→ **WORK TO BE COMPLETED**: Only a number is wanted: how many lines in these records contain the word "coal"?

→ **INPUT MATERIAL**:

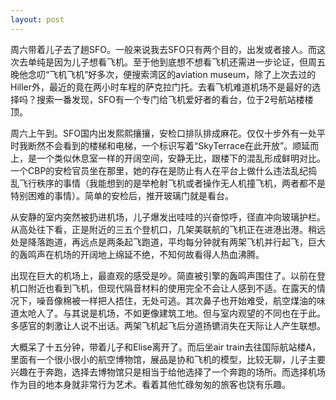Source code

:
 ```yaml
---
layout: post
---
```


周六带着儿子去了趟SFO。一般来说我去SFO只有两个目的，出发或者接人。而这次去单纯是因为儿子想看飞机。至于他到底想不想看飞机还需进一步论证，但周五晚他念叨“飞机飞机”好多次，便搜索湾区的aviation museum，除了上次去过的Hiller外，最近的竟在两小时车程的萨克拉门托。去看飞机难道机场不是最好的选择吗？搜索一番发现，SFO有一个专门给飞机爱好者的看台，位于2号航站楼楼顶。

周六上午到。SFO国内出发熙熙攘攘，安检口排队排成麻花。仅仅十步外有一处平时我断然不会看到的楼梯和电梯，一个标识写着“SkyTerrace在此开放”。顺延而上，是一个类似休息室一样的开阔空间，安静无比，跟楼下的混乱形成鲜明对比。一个CBP的安检官员坐在那里，她的存在是防止有人在平台上做什么违法乱纪捣乱飞行秩序的事情（我能想到的是举枪射飞机或者操作无人机撞飞机，两者都不是特别困难的事情）。简单的安检后，推开玻璃门就是看台。

从安静的室内突然被扔进机场，儿子爆发出哇哇的兴奋惊呼，径直冲向玻璃护栏。从高处往下看，正是附近的三五个登机口，几架美联航的飞机正在进港出港。稍远处是降落跑道，再远点是两条起飞跑道，平均每分钟就有两架飞机并行起飞，巨大的轰鸣声在机场的开阔地上绵延不绝，不知何故看得人热血沸腾。

出现在巨大的机场上，最直观的感受是吵。简直被引擎的轰鸣声围住了。以前在登机口附近也看到飞机，但现代隔音材料的使用完全不会让人感到不适。在露天的情况下，噪音像棉被一样把人捂住，无处可逃。其次鼻子也开始难受，航空煤油的味道太呛人了。与其说是机场，不如更像建筑工地。但与室内观望的不同也在于此。多感官的刺激让人说不出话。两架飞机起飞后分道扬镳消失在天际让人产生联想。

大概呆了十五分钟，带着儿子和Elise离开了。而后坐air train去往国际航站楼A，里面有一个很小很小的航空博物馆，展品是协和飞机的模型，比较无聊，儿子主要兴趣在于奔跑，选择去博物馆只是相当于给他选择了一个奔跑的场所。而选择机场作为目的地本身就非常行为艺术。看着其他忙碌匆匆的旅客也饶有乐趣。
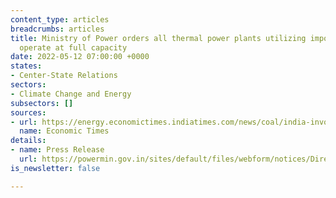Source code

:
 ```yaml
---
content_type: articles
breadcrumbs: articles
title: Ministry of Power orders all thermal power plants utilizing imported coal to
  operate at full capacity
date: 2022-05-12 07:00:00 +0000
states:
- Center-State Relations
sectors:
- Climate Change and Energy
subsectors: []
sources:
- url: https://energy.economictimes.indiatimes.com/news/coal/india-invokes-emergency-law-to-operate-idle-coal-import-based-utilities/91368892
  name: Economic Times
details:
- name: Press Release
  url: https://powermin.gov.in/sites/default/files/webform/notices/Directions%20to%20generating%20companies%20under%20Section%2011%20of%20the%20Electricity%20Act%2C%202003.pdf
is_newsletter: false

---
```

→ **SOLUTION FOR THIS PROBLEM**: 2